Washington Post, 1912
Here’s what baseball writers will tell you about spring training in Charlottesville, Virginia.
It snows and hails and thunders and pours rain and gusts wind and freezes and scorches. There are plenty of lousy days for baseball and very few good ones.
Those writers, roaming around Charlottesville more than 100 years ago, won’t tell you much about the baseball they saw, but they’ll give you an earful about the rotten weather.
During Virginia’s hybrid time of still-winter-not-yet-spring – spwinter! – there’s no telling what any day will bring.

March 2016. © The Baseball Bloggess
Snow.
March weather in Charlottesville is like a grab bag at the dollar store – you’ll get something for your dollar, but you’ll probably look at it and think, “Really? I paid a dollar for this?”
So why did so many teams from 1892 to 1916 come to Charlottesville for spring training? Were they nuts? Or were the grumpy old baseball writers just annoyed that they had to spend a month in a place which was often snowy and always alcohol-free?
Today, baseball’s spring training is held in Arizona and Florida, more accommodating and predictable climates, and where the only things you have to worry about are swarms of bees and the Zika virus.
But, Charlottesville? “More fickle weather could not be found in any part of the globe,” one Washington Post reporter lamented in 1914 after an early March snowfall.
Who would choose Charlottesville for spring training?
These teams …
In 1894, the Baltimore Orioles came through Charlottesville as part of a nomadic spring training tour through the south and took both games against the University of Virginia. The Orioles, then part of the National League, went on to win the pennant. They were a powerhouse, those Orioles. Yup, chew on that O’s fans. A powerhouse.
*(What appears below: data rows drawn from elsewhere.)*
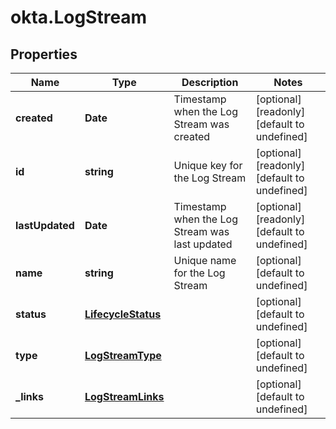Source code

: # okta.LogStream

## Properties

Name | Type | Description | Notes
------------ | ------------- | ------------- | -------------
**created** | **Date** | Timestamp when the Log Stream was created | [optional] [readonly] [default to undefined]
**id** | **string** | Unique key for the Log Stream | [optional] [readonly] [default to undefined]
**lastUpdated** | **Date** | Timestamp when the Log Stream was last updated | [optional] [readonly] [default to undefined]
**name** | **string** | Unique name for the Log Stream | [optional] [default to undefined]
**status** | [**LifecycleStatus**](LifecycleStatus.md) |  | [optional] [default to undefined]
**type** | [**LogStreamType**](LogStreamType.md) |  | [optional] [default to undefined]
**_links** | [**LogStreamLinks**](LogStreamLinks.md) |  | [optional] [default to undefined]

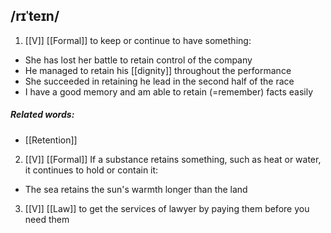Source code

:## /rɪˈteɪn/  
1. [[V]]  [[Formal]]
to keep or continue to have something:

- She has lost her battle to retain control of the company
- He managed to retain his [[dignity]] throughout the performance
- She succeeded in retaining he lead in the second half of the race
- I have a good memory and am able to retain (=remember) facts easily

##### Related words:
- [[Retention]]

2. [[V]] [[Formal]]
If a substance retains something, such as heat or water, it continues to hold or contain it:

- The sea retains the sun's warmth longer than the land

3. [[V]] [[Law]]
to get the services of lawyer by paying them before you need them


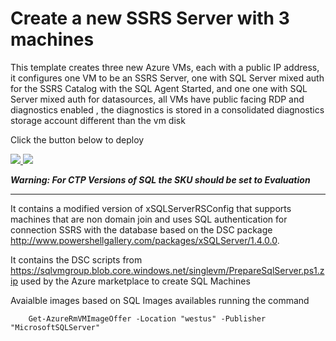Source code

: # Create a new SSRS Server with 3 machines

This template creates three new Azure VMs, each with a public IP address, it configures one VM to be an SSRS Server, one with SQL Server mixed auth for the SSRS Catalog with the SQL Agent Started, and one one with SQL Server mixed auth for datasources, all VMs have public facing RDP and diagnostics enabled , the diagnostics is stored in a consolidated diagnostics storage account different than the vm disk

Click the button below to deploy

<a href="https://portal.azure.com/#create/Microsoft.Template/uri/https%3A%2F%2Fraw.githubusercontent.com%2Fjtarquino%2FRsArm%2Fmaster%2FRSARM%2FTemplates%2FSSRS-Catalog-Datasource%2FAzureDeploy.json" target="_blank">
    <img src="http://azuredeploy.net/deploybutton.png"/>
</a>
<a href="http://armviz.io/#/?load=https%3A%2F%2Fraw.githubusercontent.com%2Fjtarquino%2FRsArm%2Fmaster%2FRSARM%2FTemplates%2FSSRS-Catalog-Datasource%2FAzureDeploy.json" target="_blank">
  <img src="http://armviz.io/visualizebutton.png"/>
</a>

***Warning: For CTP Versions of SQL the SKU should be set to Evaluation*** 

***
It contains a modified version of xSQLServerRSConfig that supports machines that are non domain join and uses SQL authentication for connection SSRS with the database 
based on the DSC package http://www.powershellgallery.com/packages/xSQLServer/1.4.0.0.

It contains the DSC scripts from https://sqlvmgroup.blob.core.windows.net/singlevm/PrepareSqlServer.ps1.zip used by the Azure marketplace to create SQL Machines

Avaialble images based on SQL Images availables running the command

        Get-AzureRmVMImageOffer -Location "westus" -Publisher "MicrosoftSQLServer"
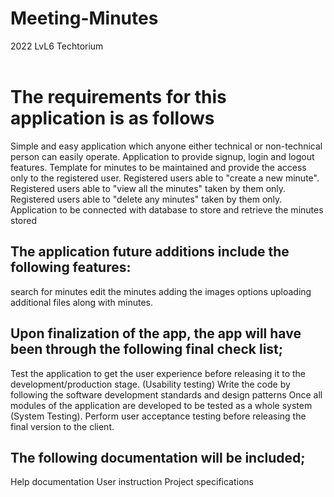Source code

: # Meeting-Minutes
2022 LvL6 Techtorium
<br /><br />

<h1>The requirements for this application is as follows</h1>

Simple and easy application which anyone either technical or non-technical person can easily operate.
Application to provide signup, login and logout features.
Template for minutes to be maintained and provide the access only to the registered user.
Registered users able to "create a new minute".
Registered users able to "view all the minutes" taken by them only.
Registered users able to "delete any minutes" taken by them only.
Application to be connected with database to store and retrieve the minutes stored
<br />

<h2>The application future additions include the following features:</h2>
search for minutes
edit the minutes
adding the images options
uploading additional files along with minutes.
<br />

<h2>Upon finalization of the app, the app will have been through the following final check list;</h2>
Test the application to get the user experience before releasing it to the development/production stage. (Usability testing)
Write the code by following the software development standards and design patterns
Once all modules of the application are developed to be tested as a whole system (System Testing).
Perform user acceptance testing before releasing the final version to the client.
<br />

<h2>The following documentation will be included;</h2>
Help documentation
User instruction
Project specifications
<br /><br />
In 1901, the Boston Red Sox (then called the Americans) spent spring training in Charlottesville. It was the Sox’ first season and, history will show that the first game ever played by the Red Sox, the first ball they ever hit, and the first run they ever scored, happened in Charlottesville.
There were a few others, but it was the Washington Nationals that spent the most springs in Charlottesville. They were officially the Washington Senators, but everyone called them the Nationals and so should you. (Although today we call them the Minnesota Twins.)
The Nats “springed” in Charlottesville in 1905 and ‘06 and then again, under manager Clark Griffith, from 1911 through 1916.
Embed from Getty Images
Griffith (third from the right) and his Nationals in Charlottesville. March 1915.
Griffith, today enshrined in the Baseball Hall of Fame, told reporters each season that his choice of Charlottesville over warmer locales was purely strategic.